§ Task to carry out
All records need to be reproduced exactly. Keep every word as it is.

+++++

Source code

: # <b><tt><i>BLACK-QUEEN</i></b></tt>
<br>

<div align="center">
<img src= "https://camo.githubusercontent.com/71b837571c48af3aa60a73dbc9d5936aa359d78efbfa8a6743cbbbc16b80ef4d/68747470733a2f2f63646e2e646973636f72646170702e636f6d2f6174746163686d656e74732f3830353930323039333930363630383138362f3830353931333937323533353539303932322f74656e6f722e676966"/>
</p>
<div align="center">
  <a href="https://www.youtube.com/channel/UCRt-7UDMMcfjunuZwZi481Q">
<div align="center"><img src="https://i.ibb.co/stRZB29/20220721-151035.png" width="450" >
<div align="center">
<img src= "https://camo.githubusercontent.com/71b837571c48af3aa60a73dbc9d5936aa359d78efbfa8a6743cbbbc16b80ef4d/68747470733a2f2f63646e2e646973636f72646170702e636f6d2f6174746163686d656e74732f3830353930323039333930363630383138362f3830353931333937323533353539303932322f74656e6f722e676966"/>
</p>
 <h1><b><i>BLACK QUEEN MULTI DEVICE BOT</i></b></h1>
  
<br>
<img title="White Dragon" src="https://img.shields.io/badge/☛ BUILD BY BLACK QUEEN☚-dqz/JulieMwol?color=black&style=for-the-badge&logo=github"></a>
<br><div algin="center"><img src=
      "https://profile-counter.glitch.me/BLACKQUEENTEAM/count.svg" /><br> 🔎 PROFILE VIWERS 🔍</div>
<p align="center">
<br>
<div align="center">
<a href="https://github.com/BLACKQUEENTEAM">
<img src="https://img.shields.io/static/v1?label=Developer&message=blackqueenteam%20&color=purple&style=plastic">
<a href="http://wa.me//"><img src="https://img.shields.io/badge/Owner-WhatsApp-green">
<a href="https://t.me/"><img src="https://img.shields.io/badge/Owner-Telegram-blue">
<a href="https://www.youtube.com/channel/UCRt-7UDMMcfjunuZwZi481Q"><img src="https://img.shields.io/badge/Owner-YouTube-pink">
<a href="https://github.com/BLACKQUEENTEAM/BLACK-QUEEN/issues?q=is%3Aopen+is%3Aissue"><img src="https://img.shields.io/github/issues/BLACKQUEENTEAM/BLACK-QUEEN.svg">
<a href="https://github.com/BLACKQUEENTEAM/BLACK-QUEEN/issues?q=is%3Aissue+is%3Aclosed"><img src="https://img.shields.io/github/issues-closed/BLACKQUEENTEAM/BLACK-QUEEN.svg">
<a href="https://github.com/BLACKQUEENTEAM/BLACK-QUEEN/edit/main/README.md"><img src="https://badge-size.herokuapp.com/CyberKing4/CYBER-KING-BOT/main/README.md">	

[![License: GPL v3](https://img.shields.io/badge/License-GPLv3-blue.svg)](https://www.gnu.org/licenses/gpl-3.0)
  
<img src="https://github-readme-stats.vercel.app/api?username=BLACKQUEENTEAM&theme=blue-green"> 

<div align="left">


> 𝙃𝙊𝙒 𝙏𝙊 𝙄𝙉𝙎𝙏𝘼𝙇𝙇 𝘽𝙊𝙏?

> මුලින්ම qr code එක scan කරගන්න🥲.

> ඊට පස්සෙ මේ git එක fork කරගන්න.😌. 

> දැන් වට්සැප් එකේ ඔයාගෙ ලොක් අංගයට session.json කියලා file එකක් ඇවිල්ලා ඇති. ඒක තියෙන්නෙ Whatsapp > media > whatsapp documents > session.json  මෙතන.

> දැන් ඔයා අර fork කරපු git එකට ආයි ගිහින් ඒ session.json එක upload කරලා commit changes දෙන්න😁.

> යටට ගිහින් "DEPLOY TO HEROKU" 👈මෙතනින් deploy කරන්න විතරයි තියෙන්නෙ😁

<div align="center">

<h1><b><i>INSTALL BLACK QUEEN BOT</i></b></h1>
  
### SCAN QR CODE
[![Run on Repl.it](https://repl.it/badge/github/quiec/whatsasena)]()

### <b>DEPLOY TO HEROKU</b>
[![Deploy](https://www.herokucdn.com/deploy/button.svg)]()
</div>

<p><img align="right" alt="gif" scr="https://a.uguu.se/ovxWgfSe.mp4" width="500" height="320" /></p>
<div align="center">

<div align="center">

+++++

§ Final answer
Source code

: # <b><tt><i>BLACK-QUEEN</i></b></tt>
<br>

<div align="center">
<img src= "https://camo.githubusercontent.com/71b837571c48af3aa60a73dbc9d5936aa359d78efbfa8a6743cbbbc16b80ef4d/68747470733a2f2f63646e2e646973636f72646170702e636f6d2f6174746163686d656e74732f3830353930323039333930363630383138362f3830353931333937323533353539303932322f74656e6f722e676966"/>
</p>
<div align="center">
  <a href="https://www.youtube.com/channel/UCRt-7UDMMcfjunuZwZi481Q">
<div align="center"><img src="https://i.ibb.co/stRZB29/20220721-151035.png" width="450" >
<div align="center">
<img src= "https://camo.githubusercontent.com/71b837571c48af3aa60a73dbc9d5936aa359d78efbfa8a6743cbbbc16b80ef4d/68747470733a2f2f63646e2e646973636f72646170702e636f6d2f6174746163686d656e74732f3830353930323039333930363630383138362f3830353931333937323533353539303932322f74656e6f722e676966"/>
</p>
 <h1><b><i>BLACK QUEEN MULTI DEVICE BOT</i></b></h1>
  
<br>
<img title="White Dragon" src="https://img.shields.io/badge/☛ BUILD BY BLACK QUEEN☚-dqz/JulieMwol?color=black&style=for-the-badge&logo=github"></a>
<br><div algin="center"><img src=
      "https://profile-counter.glitch.me/BLACKQUEENTEAM/count.svg" /><br> 🔎 PROFILE VIWERS 🔍</div>
<p align="center">
<br>
<div align="center">
<a href="https://github.com/BLACKQUEENTEAM">
<img src="https://img.shields.io/static/v1?label=Developer&message=blackqueenteam%20&color=purple&style=plastic">
<a href="http://wa.me//"><img src="https://img.shields.io/badge/Owner-WhatsApp-green">
<a href="https://t.me/"><img src="https://img.shields.io/badge/Owner-Telegram-blue">
<a href="https://www.youtube.com/channel/UCRt-7UDMMcfjunuZwZi481Q"><img src="https://img.shields.io/badge/Owner-YouTube-pink">
<a href="https://github.com/BLACKQUEENTEAM/BLACK-QUEEN/issues?q=is%3Aopen+is%3Aissue"><img src="https://img.shields.io/github/issues/BLACKQUEENTEAM/BLACK-QUEEN.svg">
<a href="https://github.com/BLACKQUEENTEAM/BLACK-QUEEN/issues?q=is%3Aissue+is%3Aclosed"><img src="https://img.shields.io/github/issues-closed/BLACKQUEENTEAM/BLACK-QUEEN.svg">
<a href="https://github.com/BLACKQUEENTEAM/BLACK-QUEEN/edit/main/README.md"><img src="https://badge-size.herokuapp.com/CyberKing4/CYBER-KING-BOT/main/README.md">	

[![License: GPL v3](https://img.shields.io/badge/License-GPLv3-blue.svg)](https://www.gnu.org/licenses/gpl-3.0)
  
<img src="https://github-readme-stats.vercel.app/api?username=BLACKQUEENTEAM&theme=blue-green"> 

<div align="left">


> 𝙃𝙊𝙒 𝙏𝙊 𝙄𝙉𝙎𝙏𝘼𝙇𝙇 𝘽𝙊𝙏?

> මුලින්ම qr code එක scan කරගන්න🥲.

> ඊට පස්සෙ මේ git එක fork කරගන්න.😌. 

> දැන් වට්සැප් එකේ ඔයාගෙ ලොක් අංගයට session.json කියලා file එකක් ඇවිල්ලා ඇති. ඒක තියෙන්නෙ Whatsapp > media > whatsapp documents > session.json  මෙතන.

> දැන් ඔයා අර fork කරපු git එකට ආයි ගිහින් ඒ session.json එක upload කරලා commit changes දෙන්න😁.

> යටට ගිහින් "DEPLOY TO HEROKU" 👈මෙතනින් deploy කරන්න විතරයි තියෙන්නෙ😁

<div align="center">

<h1><b><i>INSTALL BLACK QUEEN BOT</i></b></h1>
  
### SCAN QR CODE
[![Run on Repl.it](https://repl.it/badge/github/quiec/whatsasena)]()

### <b>DEPLOY TO HEROKU</b>
[![Deploy](https://www.herokucdn.com/deploy/button.svg)]()
</div>

<p><img align="right" alt="gif" scr="https://a.uguu.se/ovxWgfSe.mp4" width="500" height="320" /></p>
<div align="center">

<div align="center">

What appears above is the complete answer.